Hi Everyone! I am back with leather embossing experiments and in this case I am looking at paper cutouts again with an eye towards the thickness of the layers and/or lack there of. I did something similar with paper embossing where I used different thicknesses- by utilizing a different number of layers glued together- and used that to emboss paper to get a 3D impression.
So this experiment hopefully will accomplish two things-
A: could we get a 3D look using different layers of cardstock
B: does the one layer or the two layers give me enough of a good impression on leather that I don’t need to do the three layer? Because especially with the smaller,
more detailed designs, it’s kind of a drag to layer and stack them perfectly. There are tricks of course for this- like using spaces cutout for pegs or something like that for
alignment, but you have to be aware of where those are placed to avoid having those alignment holes ending up in a project. So a single layer would definitely be easier 😉 .
You should check out my introductory post if you haven’t already. It’s long, but I talk about how to prepare the leather as well as other tips and warnings for using your die cut machines with leather. These machines can be broken if you don’t know what you are doing so please be careful!
So to that end, I cut small flowers, layered them and labeled them according to their thickness- 1 vs 2 vs 3 layers.
I layered them on a piece of test leather that was already prepared (see my original leather embossing post to find out more on this step). I place a piece of embossing rubber on top of my Sizzix Big Shot platform that I use with just one tab down, and then I cover it with the embossing plate, and nine pieces of cardstock as shims. If you’ve got thicker shims, you can feel free to use them.

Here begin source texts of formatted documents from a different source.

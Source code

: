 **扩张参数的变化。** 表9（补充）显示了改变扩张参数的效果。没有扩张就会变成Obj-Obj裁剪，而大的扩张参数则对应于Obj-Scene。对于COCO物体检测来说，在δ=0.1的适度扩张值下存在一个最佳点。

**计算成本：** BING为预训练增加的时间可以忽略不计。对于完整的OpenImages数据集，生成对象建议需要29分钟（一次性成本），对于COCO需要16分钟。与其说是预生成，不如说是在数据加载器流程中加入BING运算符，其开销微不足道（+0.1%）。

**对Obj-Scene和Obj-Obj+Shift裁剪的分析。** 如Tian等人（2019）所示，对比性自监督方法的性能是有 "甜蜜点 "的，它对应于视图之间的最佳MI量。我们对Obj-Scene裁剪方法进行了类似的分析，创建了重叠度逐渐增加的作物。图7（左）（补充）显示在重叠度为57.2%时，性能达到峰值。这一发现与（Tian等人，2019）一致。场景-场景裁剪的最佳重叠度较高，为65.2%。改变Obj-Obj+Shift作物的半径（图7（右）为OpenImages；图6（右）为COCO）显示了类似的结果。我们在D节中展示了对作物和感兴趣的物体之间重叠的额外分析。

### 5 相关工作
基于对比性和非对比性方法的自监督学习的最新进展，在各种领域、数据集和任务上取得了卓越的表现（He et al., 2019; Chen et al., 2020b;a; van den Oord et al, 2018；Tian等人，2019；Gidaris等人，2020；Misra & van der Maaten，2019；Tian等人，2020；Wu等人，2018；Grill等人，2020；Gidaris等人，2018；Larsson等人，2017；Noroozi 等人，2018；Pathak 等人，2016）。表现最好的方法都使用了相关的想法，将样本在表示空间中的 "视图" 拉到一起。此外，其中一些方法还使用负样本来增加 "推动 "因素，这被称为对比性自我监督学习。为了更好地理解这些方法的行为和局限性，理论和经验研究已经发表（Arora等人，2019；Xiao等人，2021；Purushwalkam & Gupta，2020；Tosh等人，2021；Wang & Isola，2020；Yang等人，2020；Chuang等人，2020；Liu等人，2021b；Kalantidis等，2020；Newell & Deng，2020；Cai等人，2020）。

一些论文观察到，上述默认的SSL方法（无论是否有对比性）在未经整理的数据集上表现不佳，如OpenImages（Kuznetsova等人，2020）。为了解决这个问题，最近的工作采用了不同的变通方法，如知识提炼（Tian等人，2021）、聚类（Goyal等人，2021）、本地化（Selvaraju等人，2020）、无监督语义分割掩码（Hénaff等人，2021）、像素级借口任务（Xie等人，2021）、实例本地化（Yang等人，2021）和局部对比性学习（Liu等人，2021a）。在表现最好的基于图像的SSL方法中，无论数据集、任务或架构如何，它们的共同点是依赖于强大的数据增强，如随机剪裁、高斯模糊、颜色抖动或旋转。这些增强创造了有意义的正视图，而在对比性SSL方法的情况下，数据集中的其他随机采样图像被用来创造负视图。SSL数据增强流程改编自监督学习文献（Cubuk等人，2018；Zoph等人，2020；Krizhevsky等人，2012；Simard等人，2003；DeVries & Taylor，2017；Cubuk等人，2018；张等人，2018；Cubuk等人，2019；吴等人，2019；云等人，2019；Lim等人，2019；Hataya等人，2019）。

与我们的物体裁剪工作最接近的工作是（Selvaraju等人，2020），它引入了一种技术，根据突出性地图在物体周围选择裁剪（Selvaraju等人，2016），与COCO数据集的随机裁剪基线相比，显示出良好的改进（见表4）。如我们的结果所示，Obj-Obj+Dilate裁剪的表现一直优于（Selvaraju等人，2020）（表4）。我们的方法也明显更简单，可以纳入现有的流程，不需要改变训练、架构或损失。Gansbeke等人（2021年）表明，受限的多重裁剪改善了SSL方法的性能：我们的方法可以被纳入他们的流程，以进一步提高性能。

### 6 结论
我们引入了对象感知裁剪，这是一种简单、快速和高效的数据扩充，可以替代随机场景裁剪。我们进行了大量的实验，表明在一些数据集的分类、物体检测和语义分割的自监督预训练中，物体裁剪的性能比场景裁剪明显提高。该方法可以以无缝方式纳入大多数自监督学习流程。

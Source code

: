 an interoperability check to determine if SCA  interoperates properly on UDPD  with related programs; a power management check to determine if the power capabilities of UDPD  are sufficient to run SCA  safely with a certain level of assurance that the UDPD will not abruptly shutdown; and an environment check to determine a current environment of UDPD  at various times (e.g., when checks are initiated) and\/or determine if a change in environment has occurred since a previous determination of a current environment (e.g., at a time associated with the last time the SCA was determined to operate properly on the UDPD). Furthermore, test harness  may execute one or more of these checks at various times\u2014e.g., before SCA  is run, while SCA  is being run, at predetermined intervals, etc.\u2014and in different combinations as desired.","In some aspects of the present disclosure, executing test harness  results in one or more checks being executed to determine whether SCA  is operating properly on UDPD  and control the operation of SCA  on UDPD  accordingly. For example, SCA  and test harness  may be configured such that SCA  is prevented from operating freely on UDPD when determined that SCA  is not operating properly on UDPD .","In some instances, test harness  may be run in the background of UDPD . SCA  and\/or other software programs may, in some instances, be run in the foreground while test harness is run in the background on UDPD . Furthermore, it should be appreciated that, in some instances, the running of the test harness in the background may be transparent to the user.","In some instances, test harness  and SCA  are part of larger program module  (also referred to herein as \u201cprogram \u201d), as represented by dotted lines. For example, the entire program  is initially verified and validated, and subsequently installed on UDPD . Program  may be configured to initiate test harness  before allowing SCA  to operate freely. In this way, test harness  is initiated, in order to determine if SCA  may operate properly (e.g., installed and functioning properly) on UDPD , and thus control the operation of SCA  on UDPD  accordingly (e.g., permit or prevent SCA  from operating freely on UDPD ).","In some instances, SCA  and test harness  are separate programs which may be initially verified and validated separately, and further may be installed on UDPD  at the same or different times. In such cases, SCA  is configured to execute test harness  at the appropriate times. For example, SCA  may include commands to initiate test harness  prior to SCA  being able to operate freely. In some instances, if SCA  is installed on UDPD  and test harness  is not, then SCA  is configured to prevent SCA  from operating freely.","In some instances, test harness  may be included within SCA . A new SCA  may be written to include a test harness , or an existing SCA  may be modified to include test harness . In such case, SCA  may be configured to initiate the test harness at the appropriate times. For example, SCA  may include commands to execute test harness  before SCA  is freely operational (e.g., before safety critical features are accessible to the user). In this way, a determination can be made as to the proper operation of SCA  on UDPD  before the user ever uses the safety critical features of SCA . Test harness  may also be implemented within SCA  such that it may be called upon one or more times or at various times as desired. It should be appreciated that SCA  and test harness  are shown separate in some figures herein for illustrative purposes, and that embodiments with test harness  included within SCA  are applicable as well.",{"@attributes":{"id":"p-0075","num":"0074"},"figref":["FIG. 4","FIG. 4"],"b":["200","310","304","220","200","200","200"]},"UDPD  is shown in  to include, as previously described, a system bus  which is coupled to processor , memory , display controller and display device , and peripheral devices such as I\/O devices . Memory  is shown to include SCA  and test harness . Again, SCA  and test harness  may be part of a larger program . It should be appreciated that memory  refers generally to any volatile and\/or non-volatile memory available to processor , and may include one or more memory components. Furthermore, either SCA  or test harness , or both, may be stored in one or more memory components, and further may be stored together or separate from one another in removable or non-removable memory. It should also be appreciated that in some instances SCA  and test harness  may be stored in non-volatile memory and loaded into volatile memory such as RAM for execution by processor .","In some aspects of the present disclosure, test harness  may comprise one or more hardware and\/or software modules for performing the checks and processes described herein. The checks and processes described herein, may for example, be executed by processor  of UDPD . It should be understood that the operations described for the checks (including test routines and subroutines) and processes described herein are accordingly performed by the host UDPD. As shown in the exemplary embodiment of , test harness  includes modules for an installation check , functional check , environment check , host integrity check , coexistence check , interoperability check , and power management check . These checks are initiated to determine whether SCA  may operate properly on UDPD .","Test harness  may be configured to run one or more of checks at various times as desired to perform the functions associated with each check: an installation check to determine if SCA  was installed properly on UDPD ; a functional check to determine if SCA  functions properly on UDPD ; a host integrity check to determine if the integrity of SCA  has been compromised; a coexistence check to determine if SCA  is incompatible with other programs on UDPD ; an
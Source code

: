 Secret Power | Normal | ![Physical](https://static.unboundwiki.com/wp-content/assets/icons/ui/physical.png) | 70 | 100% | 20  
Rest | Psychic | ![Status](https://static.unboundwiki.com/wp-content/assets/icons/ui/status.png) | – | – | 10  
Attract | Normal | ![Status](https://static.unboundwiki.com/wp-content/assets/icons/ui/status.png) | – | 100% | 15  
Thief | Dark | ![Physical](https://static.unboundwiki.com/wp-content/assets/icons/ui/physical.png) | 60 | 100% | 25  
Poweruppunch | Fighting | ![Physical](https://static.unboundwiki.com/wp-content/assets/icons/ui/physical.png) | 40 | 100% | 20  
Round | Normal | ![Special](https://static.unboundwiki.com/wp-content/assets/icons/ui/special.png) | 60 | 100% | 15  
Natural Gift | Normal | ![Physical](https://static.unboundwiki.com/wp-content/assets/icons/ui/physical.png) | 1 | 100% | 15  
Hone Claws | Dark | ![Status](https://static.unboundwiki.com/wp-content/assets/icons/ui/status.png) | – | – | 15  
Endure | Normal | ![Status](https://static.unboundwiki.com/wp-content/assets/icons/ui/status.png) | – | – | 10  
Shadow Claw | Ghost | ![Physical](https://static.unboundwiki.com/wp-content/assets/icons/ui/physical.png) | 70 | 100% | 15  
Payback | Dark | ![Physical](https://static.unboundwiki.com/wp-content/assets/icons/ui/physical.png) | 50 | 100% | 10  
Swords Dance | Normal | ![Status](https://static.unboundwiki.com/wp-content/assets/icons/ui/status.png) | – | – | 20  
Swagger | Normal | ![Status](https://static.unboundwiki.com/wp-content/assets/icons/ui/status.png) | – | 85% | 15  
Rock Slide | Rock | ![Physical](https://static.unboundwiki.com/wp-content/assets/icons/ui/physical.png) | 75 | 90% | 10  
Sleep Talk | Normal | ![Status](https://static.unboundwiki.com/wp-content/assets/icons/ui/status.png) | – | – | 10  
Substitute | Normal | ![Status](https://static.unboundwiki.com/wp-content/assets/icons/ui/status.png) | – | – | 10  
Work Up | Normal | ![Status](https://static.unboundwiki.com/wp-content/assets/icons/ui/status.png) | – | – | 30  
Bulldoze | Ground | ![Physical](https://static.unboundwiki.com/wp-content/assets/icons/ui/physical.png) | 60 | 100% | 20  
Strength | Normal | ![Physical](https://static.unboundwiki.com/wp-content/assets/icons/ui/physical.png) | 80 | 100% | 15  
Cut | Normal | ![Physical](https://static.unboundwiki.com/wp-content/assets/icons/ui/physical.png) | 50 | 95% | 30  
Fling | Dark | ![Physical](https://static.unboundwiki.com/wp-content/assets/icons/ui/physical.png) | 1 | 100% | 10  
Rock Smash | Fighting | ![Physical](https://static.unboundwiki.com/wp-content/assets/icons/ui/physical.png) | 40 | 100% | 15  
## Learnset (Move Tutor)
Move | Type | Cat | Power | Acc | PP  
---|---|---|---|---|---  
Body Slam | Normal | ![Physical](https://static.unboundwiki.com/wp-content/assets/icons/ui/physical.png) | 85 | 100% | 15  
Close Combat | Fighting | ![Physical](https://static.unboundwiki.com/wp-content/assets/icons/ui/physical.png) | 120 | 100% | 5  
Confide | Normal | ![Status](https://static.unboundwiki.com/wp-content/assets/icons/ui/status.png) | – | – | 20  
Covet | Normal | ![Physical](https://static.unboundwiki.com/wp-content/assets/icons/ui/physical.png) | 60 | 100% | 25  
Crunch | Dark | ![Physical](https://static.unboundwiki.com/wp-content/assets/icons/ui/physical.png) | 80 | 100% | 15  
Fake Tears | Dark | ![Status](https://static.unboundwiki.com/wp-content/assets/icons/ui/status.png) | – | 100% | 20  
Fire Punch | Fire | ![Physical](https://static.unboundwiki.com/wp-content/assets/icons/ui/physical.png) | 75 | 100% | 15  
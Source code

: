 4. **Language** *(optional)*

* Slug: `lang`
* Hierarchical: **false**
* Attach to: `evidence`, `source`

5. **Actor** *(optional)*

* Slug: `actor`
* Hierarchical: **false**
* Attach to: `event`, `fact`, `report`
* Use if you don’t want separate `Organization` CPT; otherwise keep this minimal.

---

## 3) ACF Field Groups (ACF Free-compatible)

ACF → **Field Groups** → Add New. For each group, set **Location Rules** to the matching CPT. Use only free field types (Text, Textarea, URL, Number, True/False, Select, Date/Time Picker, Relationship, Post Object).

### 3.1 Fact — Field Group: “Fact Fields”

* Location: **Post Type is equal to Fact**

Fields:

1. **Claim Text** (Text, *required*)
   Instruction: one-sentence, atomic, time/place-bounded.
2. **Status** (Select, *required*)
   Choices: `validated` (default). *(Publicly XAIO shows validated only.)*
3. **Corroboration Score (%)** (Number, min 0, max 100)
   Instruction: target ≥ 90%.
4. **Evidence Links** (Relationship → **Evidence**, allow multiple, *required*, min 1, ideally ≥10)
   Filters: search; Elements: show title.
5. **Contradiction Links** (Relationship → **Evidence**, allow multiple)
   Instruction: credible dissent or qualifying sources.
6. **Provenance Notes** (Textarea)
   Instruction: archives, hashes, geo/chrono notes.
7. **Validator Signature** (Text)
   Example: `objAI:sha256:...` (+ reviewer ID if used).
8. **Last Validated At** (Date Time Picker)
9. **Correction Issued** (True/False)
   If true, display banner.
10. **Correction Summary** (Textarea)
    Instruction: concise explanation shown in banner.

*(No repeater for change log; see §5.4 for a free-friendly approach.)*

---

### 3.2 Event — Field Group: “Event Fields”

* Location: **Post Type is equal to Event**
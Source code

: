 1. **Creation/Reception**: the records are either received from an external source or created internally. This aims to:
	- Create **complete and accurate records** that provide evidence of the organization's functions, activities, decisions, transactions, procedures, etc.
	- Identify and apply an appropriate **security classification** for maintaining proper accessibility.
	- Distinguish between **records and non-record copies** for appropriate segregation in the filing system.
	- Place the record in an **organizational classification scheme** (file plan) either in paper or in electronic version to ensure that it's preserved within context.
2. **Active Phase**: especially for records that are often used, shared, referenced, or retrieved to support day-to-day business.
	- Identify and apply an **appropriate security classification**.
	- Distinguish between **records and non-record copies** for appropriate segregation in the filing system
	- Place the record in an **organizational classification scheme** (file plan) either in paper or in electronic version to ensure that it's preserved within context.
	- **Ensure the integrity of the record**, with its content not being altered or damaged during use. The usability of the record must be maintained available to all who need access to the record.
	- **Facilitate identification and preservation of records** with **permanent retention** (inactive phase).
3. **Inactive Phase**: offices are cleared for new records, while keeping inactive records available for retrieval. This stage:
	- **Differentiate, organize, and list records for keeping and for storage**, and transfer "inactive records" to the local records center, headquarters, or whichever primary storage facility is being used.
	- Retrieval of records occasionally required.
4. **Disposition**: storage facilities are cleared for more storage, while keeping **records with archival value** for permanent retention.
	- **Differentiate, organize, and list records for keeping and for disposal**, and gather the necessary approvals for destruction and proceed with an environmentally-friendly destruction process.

The results were great! The three layer looks fabulous- nice and deep. The two layers embossed fine, but I didn’t align those cutouts as well so if you if you look closely the layers are ever so slightly off kilter and that left a slight ridge in the leather. I decided to try to use a stylus with a ball end and a dental tool with a flat rounded edge to try to smooth out the ridge. I should have re-wet the leather at this stage, but it still seemed to help a bit. I certainly wouldn’t want to do a lot of this smoothing, but in a pinch it might work.
Here are the results of the different thicknesses:
Then I tried using a single layer if cardstock cut in a stencil design so the images of the tiny flowers will pop out of the leather.
Note that in leather (as in paper), the stencils will cause the leather to push through and have a raised look, while the cutouts will depress the leather and cause it to sink down.
The single layer embossing wasn’t as deep, but it still looked fine and even looked good after staining it. This design had more solid images that allowed the stain to pool around them. I’ve found with shallow, more intricate designs the coloring step is a bit trickier though.
So, in a finicky design where it would be super hard to layer three layers together without having the layers misaligned and then ending up with ridges in the leather. I think the single layer may be the way to go.